Sebagai mantan Tenaga Ahli Pemberdayaan dan pegiat Desa, saya sangat-sangat menyayangi hal ini dan tak patut untuk di pelajari apa lagi menjadi teladan bagi pendamping di semua Kabupaten. Saya membaca ini ada aroma yang tidak lazim dan patut untuk di telusuri.
Bicara kontrak kerjasama antara pihak ketiga dengan desa itu diatur di dalam LKPP No. 12 Tahun 2019, bukan berdasarkan asumsi liar dan disampaikan secara fulgar di publik seperti itu.
Oleh karena saya meminta Koordinator Tenaga Ahli KPW 5 Provinsi NTT untuk meluruskan permasalahan ini ke publik, biar publik tahu dan paham. Namun jika koordinator pendamping provinsi diam maka patut di duga semua terlibat dalam hal pengadaan lampu jalan tenaga matahari di desa-desa seluruh Kabupaten di Provinsi Nusa Tenggara Timur.
Bahwa Pengadaan barang dan jasa mendahului asistensi dan Penetapan di desa itu namanya persekongkolan apa lagi mengabaikan LKPP no. 12 tahun 2019 tentang Pengadaan barang dan jasa di desa.
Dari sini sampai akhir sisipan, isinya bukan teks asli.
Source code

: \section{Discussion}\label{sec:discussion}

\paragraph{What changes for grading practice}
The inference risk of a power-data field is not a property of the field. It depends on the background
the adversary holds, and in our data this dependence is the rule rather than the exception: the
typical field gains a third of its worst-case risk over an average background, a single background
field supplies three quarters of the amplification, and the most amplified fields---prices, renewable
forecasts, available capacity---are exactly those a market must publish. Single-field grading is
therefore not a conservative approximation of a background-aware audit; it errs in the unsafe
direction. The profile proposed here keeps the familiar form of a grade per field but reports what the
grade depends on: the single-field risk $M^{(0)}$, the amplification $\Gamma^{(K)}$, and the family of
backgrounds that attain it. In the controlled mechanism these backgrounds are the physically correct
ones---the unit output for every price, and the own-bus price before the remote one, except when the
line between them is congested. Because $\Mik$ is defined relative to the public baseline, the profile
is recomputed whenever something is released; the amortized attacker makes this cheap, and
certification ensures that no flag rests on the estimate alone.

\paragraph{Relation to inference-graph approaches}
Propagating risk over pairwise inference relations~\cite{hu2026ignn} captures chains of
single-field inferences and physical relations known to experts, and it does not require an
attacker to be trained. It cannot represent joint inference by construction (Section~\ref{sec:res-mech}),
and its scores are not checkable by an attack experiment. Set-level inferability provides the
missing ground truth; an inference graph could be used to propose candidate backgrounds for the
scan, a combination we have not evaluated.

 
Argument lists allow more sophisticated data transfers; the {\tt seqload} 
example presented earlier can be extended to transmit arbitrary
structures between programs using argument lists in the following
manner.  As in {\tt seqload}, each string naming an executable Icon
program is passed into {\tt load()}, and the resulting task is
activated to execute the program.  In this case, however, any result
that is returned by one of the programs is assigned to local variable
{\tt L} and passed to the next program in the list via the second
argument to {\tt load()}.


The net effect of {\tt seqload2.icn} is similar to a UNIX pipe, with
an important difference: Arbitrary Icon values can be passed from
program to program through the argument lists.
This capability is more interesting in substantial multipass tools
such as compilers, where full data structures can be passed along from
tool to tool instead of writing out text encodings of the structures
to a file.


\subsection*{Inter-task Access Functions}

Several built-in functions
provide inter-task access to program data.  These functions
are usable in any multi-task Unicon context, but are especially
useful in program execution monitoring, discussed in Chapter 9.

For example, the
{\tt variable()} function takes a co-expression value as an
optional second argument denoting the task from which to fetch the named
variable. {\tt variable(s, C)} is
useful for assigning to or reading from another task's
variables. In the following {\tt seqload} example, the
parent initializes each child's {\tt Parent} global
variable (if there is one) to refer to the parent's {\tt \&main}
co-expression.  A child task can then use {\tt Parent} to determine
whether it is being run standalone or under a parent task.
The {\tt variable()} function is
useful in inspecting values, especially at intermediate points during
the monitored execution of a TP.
Lalu rumus dari mana pernyataan TA Penanganan masalah menyampaika bahwa sudah sesuai prosedur.
Kalau seperti ini maka publik mulai menduga-duga bisa jadi Pemerintah daerah juga terlibat dengan pihak ketiga, sehingga bisa leluasa berbuat, dan atau pendamping ikut fasilitasi. Karena tidak mungkin Pihak ketiga itu sampai di kampung (desa) kalau pintu masuknya tidak lewat pendamping.
Karena ini sudah menjadi polekmik dan konsumsi publik, maka di minta kepada tim asistensi APBDes Tahun 2020 kecamatan dan kabupaten untuk membatalkan usulan tanpa prosedural ini. Bila tidak akan menjadi preseden buruk ke depan dan desa di anggap lahan bajakan yang di bisa di kendalikan para mafia penggarong uang desa.